Конечно, мои четыре бабушки имели на меня влияние. Вспомните, какие они разные. Очень сильный характер был у моей мамы. Сильные характеры у ее внучек, моих дочерей Татьяны и Зинаиды. Я восхищаюсь и моей внучкой Елизаветой – дочерью Татьяны.

Я не знаю, как в других странах, а у нас весь ХХ век выехал на женщинах, да и новый, ХХI, не отстает. Я восхищаюсь женщинами России. На них вся надежда.

Ю. П.: В очерке «Чехов в Коломбо» Вы приводите выразительное высказывание Чехова о Пржевальском, в котором позиция Антона Пав- ловича однозначно и четко сформулирована по отношению ко многому и многим.
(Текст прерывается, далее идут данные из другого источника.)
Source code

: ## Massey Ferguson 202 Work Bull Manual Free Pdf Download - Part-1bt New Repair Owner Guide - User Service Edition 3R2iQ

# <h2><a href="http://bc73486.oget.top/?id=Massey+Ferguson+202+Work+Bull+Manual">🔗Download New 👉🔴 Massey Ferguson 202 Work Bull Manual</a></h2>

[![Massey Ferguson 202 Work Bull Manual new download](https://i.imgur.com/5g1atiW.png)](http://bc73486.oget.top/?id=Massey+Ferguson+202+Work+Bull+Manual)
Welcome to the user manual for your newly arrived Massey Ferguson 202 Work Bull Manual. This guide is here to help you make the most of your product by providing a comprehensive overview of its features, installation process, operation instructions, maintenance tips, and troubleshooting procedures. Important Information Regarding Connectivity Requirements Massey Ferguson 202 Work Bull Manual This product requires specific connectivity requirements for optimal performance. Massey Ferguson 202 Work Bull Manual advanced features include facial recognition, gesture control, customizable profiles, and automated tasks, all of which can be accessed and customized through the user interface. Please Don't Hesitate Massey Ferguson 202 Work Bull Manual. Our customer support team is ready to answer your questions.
Это высказывание, не утратившее своей актуальности сегодня, имеет смысл процитировать: «В наше больное время, когда всюду в странной взаимной комбинации царят нелюбовь к жизни и страх смерти, когда даже лучшие люди сидят, сложа руки, оправдывая свой разврат отсутствием определенной цели в жизни, подвижники нужны, как солнце. Составляя самый поэтический и жизнеутверждающий элемент общества, они возбуждают, утешают и облагораживают. Их личности – это живые документы, указывающие обществу, что, кроме людей, ведущих спор об оптимизме и пессимизме, пишущих от скуки неважные повести, ненужные проекты и дешевые диссертации, развратничающих во имя отрицания жизни и лгущих ради куска хлеба, что, кроме скептиков, мистиков, психопатов, иезуитов, философов, либералов и консерваторов, есть еще люди иного порядка, люди подвига, веры и ясно осознанной цели».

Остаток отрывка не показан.